■ Task ■
Search the material for the string "number", then show every line where it turns up.

■ Record set ■
§ §

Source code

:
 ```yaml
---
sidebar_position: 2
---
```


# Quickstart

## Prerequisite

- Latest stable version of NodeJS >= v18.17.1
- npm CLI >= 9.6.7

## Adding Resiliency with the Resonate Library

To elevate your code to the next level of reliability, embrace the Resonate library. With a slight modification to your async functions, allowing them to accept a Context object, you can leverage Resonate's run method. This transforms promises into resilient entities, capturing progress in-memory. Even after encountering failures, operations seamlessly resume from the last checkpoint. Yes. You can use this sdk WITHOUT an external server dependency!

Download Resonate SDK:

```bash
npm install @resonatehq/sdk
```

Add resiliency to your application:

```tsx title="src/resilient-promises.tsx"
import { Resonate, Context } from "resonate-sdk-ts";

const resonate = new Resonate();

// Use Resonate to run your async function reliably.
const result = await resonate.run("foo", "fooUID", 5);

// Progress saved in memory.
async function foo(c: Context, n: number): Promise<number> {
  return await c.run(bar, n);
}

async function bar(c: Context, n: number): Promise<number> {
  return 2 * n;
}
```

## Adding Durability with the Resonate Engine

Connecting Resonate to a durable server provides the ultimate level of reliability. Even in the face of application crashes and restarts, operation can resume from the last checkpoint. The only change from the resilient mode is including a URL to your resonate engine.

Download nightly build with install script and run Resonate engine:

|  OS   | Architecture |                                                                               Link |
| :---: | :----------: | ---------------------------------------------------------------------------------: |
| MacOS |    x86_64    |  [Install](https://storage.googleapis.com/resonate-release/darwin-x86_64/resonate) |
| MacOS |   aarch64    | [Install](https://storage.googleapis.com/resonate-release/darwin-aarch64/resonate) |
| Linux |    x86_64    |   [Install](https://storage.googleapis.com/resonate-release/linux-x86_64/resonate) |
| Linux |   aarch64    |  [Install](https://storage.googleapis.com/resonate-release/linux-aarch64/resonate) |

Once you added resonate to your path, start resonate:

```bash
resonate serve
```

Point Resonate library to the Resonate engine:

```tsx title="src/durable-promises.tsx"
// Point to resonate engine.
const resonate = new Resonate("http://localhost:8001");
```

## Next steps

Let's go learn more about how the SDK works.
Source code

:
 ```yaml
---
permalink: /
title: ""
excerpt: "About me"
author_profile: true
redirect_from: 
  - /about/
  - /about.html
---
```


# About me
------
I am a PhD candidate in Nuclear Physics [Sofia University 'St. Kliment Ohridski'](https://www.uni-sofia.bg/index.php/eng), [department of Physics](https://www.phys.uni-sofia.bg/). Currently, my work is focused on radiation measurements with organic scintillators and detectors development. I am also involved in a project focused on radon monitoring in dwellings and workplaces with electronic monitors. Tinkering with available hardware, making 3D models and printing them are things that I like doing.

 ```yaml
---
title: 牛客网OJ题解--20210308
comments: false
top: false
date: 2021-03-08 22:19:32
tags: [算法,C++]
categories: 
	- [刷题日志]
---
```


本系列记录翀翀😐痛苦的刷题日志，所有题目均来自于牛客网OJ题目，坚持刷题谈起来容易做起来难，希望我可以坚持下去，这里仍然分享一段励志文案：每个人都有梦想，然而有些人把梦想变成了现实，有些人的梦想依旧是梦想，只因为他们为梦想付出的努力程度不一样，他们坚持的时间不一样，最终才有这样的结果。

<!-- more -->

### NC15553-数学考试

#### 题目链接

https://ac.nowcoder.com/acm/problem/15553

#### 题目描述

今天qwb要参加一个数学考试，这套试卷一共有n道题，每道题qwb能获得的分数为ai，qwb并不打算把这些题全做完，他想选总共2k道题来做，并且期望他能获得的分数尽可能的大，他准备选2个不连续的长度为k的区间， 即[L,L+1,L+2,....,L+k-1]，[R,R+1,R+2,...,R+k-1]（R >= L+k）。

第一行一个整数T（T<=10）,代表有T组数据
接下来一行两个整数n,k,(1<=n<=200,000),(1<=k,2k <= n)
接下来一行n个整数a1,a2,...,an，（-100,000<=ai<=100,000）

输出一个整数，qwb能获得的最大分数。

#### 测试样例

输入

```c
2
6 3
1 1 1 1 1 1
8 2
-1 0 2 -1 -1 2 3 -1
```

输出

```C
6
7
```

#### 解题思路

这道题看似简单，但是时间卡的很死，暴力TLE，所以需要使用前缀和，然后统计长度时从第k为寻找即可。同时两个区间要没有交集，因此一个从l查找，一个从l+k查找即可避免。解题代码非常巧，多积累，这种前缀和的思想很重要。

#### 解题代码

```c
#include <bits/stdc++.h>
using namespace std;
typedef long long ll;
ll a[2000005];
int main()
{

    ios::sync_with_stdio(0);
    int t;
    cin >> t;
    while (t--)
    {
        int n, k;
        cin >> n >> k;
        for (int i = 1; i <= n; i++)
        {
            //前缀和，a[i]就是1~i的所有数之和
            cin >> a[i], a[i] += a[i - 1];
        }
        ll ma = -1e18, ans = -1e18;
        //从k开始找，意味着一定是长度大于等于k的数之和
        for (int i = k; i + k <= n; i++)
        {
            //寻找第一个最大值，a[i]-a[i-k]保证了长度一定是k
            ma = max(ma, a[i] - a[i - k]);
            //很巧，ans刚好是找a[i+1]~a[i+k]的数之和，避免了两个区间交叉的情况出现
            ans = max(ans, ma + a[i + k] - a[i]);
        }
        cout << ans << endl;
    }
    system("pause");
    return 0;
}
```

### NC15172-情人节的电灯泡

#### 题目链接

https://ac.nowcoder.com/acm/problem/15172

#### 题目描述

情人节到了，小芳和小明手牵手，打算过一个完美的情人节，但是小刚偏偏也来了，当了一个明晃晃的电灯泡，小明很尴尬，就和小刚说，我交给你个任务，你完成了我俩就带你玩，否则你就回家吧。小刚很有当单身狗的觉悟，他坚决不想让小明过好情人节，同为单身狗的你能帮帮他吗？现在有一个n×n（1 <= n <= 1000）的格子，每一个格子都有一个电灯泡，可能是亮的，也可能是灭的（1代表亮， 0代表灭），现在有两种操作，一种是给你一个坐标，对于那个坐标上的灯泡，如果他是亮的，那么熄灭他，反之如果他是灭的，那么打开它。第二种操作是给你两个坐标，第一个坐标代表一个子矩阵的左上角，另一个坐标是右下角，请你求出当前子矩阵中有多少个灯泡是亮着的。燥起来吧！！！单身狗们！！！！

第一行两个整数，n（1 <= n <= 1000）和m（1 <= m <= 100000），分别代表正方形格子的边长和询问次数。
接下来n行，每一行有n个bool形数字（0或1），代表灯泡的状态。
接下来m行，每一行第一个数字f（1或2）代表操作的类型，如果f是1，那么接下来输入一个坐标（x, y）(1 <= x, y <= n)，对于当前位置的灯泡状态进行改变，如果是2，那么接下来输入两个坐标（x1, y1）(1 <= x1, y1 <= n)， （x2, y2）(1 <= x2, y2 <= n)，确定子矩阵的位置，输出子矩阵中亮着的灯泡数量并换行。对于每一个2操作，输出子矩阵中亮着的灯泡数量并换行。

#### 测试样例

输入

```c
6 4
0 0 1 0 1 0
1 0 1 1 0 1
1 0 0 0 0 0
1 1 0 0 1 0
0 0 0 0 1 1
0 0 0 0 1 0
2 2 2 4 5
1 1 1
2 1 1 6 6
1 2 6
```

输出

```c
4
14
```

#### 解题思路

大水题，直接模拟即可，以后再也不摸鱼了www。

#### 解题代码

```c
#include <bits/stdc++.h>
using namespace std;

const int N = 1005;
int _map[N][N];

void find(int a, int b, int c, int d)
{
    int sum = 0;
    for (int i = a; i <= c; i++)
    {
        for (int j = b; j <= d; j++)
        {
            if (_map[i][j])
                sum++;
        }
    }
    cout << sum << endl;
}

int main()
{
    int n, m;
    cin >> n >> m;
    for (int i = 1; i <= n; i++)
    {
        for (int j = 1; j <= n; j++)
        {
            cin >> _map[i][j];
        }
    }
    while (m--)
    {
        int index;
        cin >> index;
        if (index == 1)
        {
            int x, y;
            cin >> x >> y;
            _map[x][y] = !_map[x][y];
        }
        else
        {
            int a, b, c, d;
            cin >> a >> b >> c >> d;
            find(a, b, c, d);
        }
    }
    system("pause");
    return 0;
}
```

§ §

■ Problem solution ■
async function foo(c: Context, n: number): Promise<number> {
async function bar(c: Context, n: number): Promise<number> {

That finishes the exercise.